It’s her twenty-seventh birthday and Kate Kristopher has been kidnapped. By a robot. And some rats. And they botch the job. A firefight, naturally, ensues.
SHUTTER #2
Writer: Joe Keatinge
Artist: Leila del Duca
Colourist: Owen Geini
Letterer: Ed Brisson
Publisher: Image Comics
Cover Price: $2.99
HAS THIS HAPPENED BEFORE
Shutter #2 opens on Kate Kristopher’s cat clock (that every female reader, including yours truly, wants), baking her cookies. Why? It’s [still]Kate’s birthday and she was kind of morose in the morning and, as the clock says: “Cookies fix everything.” Cat clock is the one who overhears a news report of a crisis happening in the middle of New York City.
The reader flips the page to reveal the crisis proper and Shutter #2 is populated by rockets, police and non-police, filling up the skyline! Inside one of the aforementioned rockets is a robot, three mice (who may or may not, in fact, be blind), and Kate trapped in stasis within a fuchsia crystal that is oddly reminiscent of mineral deposits from the Star Sapphires’ home planet. The crystal is broken during an altercation between Kate’s robot captor and an anthropomorphic lion gangster. The lion, one Shaw O’Shannahan, appears complete with pinstripe suit and tommy gun and that is just as awesome as it seems.

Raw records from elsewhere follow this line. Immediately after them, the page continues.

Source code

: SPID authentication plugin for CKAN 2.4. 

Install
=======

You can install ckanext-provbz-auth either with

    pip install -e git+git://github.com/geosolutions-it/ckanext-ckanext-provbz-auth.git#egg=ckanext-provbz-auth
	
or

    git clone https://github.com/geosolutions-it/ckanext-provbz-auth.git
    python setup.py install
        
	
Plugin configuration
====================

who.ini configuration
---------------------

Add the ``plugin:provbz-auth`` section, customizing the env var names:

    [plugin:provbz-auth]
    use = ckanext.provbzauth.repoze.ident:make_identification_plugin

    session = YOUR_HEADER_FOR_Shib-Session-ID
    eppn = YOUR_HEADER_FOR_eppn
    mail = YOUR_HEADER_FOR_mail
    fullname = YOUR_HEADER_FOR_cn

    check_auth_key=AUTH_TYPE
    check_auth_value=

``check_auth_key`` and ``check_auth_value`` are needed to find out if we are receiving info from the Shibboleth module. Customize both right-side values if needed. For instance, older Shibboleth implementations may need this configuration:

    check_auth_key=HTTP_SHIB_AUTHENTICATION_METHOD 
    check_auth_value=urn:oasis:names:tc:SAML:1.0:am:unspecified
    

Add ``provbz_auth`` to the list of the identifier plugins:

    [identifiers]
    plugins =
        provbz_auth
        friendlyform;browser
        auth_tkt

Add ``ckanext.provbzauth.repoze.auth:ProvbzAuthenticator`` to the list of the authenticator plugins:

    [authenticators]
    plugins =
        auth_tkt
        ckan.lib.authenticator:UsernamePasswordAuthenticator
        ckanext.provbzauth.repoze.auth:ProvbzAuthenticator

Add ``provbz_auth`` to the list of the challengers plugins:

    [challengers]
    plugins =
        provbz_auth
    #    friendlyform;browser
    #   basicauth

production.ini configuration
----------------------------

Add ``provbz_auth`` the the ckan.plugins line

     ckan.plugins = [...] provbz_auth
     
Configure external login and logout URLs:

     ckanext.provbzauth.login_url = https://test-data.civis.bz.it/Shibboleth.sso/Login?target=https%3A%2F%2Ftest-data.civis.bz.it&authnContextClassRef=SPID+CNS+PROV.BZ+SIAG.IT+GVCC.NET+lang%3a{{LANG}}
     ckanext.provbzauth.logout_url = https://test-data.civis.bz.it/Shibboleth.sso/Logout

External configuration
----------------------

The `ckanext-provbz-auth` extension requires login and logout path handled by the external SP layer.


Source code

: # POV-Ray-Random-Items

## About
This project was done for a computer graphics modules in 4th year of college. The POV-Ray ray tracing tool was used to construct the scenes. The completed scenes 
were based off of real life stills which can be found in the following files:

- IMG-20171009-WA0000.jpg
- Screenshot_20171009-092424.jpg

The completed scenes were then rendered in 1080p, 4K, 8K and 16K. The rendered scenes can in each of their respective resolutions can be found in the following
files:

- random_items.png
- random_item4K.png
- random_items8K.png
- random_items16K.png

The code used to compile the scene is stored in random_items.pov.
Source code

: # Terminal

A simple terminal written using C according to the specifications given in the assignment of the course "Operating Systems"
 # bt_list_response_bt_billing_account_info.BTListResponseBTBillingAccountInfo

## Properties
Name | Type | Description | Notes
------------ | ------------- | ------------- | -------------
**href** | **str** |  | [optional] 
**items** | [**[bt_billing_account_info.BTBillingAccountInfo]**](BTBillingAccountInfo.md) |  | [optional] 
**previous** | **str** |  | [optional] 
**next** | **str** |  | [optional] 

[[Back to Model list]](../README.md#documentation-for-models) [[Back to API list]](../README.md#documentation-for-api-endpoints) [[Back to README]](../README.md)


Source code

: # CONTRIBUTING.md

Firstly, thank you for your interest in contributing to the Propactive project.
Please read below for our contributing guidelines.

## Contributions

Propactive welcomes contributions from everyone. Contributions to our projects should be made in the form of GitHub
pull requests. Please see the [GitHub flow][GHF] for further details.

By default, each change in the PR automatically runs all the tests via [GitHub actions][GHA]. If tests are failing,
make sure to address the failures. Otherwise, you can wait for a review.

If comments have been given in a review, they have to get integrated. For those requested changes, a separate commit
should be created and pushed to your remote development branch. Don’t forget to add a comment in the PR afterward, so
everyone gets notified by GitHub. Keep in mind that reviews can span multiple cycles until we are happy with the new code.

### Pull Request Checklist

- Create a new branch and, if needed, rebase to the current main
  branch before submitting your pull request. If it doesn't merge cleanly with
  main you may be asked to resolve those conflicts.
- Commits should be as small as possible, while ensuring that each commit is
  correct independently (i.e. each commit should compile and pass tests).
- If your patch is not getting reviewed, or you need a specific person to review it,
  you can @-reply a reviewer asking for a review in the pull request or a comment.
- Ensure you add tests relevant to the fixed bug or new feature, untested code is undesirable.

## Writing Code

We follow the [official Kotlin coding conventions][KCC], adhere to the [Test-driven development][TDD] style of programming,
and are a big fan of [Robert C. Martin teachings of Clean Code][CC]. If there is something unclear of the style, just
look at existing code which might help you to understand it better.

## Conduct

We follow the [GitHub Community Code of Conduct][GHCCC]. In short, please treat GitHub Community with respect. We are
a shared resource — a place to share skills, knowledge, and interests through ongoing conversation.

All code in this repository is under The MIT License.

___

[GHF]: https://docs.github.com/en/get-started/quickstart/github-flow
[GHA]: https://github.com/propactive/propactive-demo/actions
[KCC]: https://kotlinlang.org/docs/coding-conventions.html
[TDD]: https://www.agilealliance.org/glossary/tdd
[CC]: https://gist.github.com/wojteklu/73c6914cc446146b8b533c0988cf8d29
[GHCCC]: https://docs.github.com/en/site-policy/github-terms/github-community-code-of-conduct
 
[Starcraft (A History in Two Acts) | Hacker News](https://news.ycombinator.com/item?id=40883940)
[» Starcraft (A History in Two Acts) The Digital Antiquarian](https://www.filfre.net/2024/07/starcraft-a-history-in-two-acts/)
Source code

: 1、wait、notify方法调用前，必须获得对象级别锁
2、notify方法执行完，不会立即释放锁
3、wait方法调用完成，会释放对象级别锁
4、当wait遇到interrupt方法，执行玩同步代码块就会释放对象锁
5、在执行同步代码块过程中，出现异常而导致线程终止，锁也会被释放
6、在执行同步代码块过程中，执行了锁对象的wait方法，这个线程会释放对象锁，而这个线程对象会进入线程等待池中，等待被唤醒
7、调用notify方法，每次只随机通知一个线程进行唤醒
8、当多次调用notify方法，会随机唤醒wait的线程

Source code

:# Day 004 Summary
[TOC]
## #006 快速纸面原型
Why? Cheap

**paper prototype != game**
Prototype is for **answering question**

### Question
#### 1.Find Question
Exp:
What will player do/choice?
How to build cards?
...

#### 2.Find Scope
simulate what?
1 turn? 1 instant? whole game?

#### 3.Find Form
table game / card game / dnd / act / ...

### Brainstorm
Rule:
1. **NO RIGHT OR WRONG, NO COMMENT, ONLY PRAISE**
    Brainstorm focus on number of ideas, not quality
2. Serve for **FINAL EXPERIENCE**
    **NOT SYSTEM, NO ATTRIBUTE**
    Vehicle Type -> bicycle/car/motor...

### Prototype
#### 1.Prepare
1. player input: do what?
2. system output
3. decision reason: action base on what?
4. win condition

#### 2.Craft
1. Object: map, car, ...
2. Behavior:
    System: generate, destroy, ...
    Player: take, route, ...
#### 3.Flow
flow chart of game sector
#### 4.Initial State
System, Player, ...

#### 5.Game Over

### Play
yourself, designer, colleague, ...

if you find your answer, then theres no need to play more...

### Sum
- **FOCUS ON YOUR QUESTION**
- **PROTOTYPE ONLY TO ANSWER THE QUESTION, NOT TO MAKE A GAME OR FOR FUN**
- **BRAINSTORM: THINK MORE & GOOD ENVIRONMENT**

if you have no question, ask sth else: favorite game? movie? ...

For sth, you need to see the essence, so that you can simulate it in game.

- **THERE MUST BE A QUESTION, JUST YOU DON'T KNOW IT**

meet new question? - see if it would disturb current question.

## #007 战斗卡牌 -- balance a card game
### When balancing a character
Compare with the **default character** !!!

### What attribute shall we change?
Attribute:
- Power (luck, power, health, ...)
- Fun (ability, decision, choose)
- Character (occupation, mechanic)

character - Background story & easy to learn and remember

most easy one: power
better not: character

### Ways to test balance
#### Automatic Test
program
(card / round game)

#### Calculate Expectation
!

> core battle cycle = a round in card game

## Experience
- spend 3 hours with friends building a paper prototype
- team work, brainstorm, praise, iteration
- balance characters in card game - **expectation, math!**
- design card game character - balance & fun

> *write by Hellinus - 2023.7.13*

Rather unsurprisingly, though not undramatically, Kate throws herself from the ship belonging to her would-be kidnappers and into a nearby police flying saucer. Yes. Flying saucer. She injures her arm and Shutter #2 proceeds into an out-of-place cut scene twenty years in Kate’s past. Given the revelation of Kate’s siblings in Shutter #1 this flashback sequence makes sense and delivers some interesting perspective on her relationship with her father and characteristic loneliness, however, tonally it jars a bit from the narrative proper.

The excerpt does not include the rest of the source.